## REQUIRED WORK
Of the entries below, restate word for word only the section that runs from the line with "3. **Customizing the Magento UI** (10%)" to the line with "6.2 [Define form", counting both ends.

## SUPPLIED RECORDS

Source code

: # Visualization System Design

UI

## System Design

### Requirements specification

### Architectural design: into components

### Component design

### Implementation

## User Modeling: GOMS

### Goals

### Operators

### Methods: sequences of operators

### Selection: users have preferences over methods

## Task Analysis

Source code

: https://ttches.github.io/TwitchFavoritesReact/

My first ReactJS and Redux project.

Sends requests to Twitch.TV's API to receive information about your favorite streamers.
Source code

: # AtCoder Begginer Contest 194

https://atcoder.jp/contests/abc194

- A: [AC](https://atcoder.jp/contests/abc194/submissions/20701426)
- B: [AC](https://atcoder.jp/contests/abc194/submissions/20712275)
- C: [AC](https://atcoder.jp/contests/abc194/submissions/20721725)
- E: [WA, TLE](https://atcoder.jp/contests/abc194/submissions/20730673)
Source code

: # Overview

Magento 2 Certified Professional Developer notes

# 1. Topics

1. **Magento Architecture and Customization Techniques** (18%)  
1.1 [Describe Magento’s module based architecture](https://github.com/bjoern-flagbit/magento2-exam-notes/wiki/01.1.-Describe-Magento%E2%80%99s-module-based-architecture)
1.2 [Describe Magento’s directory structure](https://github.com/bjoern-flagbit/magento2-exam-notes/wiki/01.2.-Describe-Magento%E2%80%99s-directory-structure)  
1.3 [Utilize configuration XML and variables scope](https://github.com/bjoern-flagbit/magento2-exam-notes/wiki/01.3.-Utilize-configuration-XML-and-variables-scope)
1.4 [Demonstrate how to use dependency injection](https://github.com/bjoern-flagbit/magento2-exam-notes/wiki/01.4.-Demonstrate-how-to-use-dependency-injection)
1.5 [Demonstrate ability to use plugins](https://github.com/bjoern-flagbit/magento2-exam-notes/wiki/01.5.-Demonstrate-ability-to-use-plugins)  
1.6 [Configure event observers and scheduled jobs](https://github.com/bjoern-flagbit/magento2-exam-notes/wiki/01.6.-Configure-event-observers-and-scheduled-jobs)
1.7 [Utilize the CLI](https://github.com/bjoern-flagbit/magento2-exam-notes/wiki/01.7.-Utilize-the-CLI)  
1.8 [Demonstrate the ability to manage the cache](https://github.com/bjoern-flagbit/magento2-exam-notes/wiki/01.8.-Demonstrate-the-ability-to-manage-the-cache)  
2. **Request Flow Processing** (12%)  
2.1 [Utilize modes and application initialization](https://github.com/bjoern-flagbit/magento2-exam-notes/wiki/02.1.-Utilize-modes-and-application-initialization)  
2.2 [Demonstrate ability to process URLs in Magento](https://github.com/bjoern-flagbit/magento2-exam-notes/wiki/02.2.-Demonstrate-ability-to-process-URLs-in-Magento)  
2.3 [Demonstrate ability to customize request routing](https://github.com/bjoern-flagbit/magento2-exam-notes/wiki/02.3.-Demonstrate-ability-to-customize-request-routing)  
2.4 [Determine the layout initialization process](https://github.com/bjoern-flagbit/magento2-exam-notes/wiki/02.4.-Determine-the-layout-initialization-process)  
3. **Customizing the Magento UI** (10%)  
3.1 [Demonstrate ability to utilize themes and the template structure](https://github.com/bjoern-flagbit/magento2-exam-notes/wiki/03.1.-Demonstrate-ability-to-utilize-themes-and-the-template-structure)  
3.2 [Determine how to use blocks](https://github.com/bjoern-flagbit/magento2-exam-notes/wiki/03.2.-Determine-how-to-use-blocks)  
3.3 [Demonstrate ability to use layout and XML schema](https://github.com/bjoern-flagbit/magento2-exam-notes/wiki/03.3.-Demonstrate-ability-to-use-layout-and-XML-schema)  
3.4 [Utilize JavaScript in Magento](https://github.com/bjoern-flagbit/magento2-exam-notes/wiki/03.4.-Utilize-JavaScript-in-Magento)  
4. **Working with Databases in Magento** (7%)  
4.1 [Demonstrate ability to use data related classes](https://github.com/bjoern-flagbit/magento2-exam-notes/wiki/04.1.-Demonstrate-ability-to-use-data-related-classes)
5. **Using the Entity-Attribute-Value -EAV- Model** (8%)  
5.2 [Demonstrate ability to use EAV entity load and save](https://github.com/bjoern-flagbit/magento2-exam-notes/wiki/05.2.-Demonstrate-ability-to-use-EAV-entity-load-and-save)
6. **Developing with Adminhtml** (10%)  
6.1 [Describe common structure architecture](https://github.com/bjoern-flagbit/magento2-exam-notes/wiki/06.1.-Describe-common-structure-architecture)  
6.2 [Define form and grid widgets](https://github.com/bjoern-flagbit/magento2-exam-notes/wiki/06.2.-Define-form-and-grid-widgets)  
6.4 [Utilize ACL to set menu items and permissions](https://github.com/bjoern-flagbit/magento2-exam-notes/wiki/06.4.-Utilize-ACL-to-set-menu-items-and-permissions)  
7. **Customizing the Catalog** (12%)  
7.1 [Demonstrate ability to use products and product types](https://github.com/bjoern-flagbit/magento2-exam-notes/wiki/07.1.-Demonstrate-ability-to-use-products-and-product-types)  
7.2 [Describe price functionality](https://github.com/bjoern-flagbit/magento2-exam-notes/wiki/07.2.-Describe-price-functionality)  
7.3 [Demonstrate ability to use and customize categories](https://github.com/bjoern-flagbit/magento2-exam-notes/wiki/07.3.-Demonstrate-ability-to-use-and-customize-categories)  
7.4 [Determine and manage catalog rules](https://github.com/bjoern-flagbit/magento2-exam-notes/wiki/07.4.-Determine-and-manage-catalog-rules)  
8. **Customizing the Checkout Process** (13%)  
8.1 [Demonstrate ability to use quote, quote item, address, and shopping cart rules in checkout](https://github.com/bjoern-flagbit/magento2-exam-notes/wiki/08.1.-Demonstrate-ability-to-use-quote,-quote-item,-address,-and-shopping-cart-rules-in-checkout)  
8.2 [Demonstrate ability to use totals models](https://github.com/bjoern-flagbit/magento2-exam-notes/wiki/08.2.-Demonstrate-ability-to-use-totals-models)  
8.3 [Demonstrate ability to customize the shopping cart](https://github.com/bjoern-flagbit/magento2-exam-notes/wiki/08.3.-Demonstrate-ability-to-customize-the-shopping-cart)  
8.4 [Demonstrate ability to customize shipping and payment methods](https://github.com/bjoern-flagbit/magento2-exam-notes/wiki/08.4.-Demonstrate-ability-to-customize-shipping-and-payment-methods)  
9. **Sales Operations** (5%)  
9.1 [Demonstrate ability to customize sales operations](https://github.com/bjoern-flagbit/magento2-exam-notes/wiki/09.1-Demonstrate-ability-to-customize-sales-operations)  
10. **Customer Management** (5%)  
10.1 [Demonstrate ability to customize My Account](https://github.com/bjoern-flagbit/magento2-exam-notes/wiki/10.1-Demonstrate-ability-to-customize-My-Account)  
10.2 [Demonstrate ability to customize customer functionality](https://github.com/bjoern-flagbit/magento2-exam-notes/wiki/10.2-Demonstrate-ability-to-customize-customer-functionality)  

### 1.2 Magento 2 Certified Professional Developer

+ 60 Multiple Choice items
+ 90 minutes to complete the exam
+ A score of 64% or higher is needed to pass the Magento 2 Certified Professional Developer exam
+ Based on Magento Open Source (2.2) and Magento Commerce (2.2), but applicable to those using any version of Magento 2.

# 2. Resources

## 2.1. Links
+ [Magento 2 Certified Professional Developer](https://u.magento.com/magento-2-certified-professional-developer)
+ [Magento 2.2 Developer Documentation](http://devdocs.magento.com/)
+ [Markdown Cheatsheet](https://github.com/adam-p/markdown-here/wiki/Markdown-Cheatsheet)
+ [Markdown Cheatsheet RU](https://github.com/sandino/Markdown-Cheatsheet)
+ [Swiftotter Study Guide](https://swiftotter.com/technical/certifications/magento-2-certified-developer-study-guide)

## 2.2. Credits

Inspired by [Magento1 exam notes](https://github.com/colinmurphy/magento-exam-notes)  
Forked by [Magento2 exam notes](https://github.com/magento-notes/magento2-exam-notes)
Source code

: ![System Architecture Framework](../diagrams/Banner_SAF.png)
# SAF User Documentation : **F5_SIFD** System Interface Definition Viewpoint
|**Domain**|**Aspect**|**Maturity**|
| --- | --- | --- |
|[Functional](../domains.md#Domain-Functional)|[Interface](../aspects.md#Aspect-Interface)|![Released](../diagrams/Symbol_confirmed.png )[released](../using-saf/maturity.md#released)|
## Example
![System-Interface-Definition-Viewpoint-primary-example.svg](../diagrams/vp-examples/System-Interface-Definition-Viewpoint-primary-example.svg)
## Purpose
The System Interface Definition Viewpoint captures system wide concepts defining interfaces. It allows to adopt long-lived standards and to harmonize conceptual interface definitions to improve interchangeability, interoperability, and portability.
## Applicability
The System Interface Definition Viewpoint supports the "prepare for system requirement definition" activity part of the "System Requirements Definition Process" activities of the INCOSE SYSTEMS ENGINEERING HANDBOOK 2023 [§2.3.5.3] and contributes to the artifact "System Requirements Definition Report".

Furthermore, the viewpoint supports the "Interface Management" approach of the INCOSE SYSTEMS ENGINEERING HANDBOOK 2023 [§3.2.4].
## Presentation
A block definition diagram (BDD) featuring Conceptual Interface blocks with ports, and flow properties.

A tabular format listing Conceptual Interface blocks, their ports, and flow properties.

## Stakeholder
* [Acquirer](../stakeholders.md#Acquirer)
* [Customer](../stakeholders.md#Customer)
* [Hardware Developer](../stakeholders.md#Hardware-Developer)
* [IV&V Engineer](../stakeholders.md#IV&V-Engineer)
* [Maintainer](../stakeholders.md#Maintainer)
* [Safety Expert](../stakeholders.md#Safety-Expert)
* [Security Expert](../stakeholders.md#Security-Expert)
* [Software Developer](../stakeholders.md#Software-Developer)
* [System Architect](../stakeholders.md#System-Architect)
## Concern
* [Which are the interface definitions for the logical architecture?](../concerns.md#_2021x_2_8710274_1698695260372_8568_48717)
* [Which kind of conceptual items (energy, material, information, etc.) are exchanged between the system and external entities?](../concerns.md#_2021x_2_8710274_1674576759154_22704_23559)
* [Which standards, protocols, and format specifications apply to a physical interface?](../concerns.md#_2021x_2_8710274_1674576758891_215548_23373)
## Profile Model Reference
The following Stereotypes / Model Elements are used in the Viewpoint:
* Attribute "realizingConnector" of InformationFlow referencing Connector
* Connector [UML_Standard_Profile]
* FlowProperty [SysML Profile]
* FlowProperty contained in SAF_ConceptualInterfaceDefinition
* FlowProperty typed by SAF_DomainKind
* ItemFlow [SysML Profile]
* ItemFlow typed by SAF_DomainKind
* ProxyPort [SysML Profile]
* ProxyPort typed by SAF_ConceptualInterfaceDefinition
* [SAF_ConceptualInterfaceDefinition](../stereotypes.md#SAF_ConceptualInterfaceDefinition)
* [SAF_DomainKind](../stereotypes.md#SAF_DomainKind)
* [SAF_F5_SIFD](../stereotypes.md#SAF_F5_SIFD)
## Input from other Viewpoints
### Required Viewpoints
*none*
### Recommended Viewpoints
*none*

## RESPONSE
3. **Customizing the Magento UI** (10%)  
3.1 [Demonstrate ability to utilize themes and the template structure](https://github.com/bjoern-flagbit/magento2-exam-notes/wiki/03.1.-Demonstrate-ability-to-utilize-themes-and-the-template-structure)  
3.2 [Determine how to use blocks](https://github.com/bjoern-flagbit/magento2-exam-notes/wiki/03.2.-Determine-how-to-use-blocks)  
3.3 [Demonstrate ability to use layout and XML schema](https://github.com/bjoern-flagbit/magento2-exam-notes/wiki/03.3.-Demonstrate-ability-to-use-layout-and-XML-schema)  
3.4 [Utilize JavaScript in Magento](https://github.com/bjoern-flagbit/magento2-exam-notes/wiki/03.4.-Utilize-JavaScript-in-Magento)  
4. **Working with Databases in Magento** (7%)  
4.1 [Demonstrate ability to use data related classes](https://github.com/bjoern-flagbit/magento2-exam-notes/wiki/04.1.-Demonstrate-ability-to-use-data-related-classes)
5. **Using the Entity-Attribute-Value -EAV- Model** (8%)  
5.2 [Demonstrate ability to use EAV entity load and save](https://github.com/bjoern-flagbit/magento2-exam-notes/wiki/05.2.-Demonstrate-ability-to-use-EAV-entity-load-and-save)
6. **Developing with Adminhtml** (10%)  
6.1 [Describe common structure architecture](https://github.com/bjoern-flagbit/magento2-exam-notes/wiki/06.1.-Describe-common-structure-architecture)  
6.2 [Define form and grid widgets](https://github.com/bjoern-flagbit/magento2-exam-notes/wiki/06.2.-Define-form-and-grid-widgets)  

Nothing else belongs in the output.